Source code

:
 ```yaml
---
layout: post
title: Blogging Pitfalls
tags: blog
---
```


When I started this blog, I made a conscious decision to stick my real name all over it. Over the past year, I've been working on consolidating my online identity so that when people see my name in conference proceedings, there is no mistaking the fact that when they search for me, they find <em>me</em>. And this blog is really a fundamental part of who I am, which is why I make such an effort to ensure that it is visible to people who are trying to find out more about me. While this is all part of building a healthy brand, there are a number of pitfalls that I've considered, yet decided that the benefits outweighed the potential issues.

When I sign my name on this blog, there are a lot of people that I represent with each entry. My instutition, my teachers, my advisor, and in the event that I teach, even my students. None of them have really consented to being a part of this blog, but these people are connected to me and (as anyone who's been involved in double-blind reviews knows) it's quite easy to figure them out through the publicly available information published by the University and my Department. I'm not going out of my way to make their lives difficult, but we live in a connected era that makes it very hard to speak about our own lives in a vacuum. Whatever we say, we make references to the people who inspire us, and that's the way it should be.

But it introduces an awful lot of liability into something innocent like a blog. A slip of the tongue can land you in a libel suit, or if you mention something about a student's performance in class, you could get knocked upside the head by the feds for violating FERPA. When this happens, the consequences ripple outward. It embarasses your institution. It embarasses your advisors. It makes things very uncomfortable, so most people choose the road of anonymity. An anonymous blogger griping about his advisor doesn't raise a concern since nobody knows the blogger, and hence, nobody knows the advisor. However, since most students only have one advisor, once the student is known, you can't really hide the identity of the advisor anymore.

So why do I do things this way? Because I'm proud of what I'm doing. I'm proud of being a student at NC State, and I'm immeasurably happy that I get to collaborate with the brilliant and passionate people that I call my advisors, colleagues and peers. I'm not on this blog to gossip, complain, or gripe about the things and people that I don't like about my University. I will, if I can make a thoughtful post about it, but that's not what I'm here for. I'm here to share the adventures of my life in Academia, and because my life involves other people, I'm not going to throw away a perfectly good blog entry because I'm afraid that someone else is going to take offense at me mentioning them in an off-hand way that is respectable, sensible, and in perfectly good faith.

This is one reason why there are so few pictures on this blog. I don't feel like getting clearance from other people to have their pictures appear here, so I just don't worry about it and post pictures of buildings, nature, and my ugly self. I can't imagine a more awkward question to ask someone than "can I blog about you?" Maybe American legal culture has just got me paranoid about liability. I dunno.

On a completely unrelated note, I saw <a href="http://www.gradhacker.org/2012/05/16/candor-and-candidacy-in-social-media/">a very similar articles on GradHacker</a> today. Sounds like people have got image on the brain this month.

----------------

From the line that contains "This is one" through the end of the records above, print every line exactly and nothing else.

This is one reason why there are so few pictures on this blog. I don't feel like getting clearance from other people to have their pictures appear here, so I just don't worry about it and post pictures of buildings, nature, and my ugly self. I can't imagine a more awkward question to ask someone than "can I blog about you?" Maybe American legal culture has just got me paranoid about liability. I dunno.

On a completely unrelated note, I saw <a href="http://www.gradhacker.org/2012/05/16/candor-and-candidacy-in-social-media/">a very similar articles on GradHacker</a> today. Sounds like people have got image on the brain this month.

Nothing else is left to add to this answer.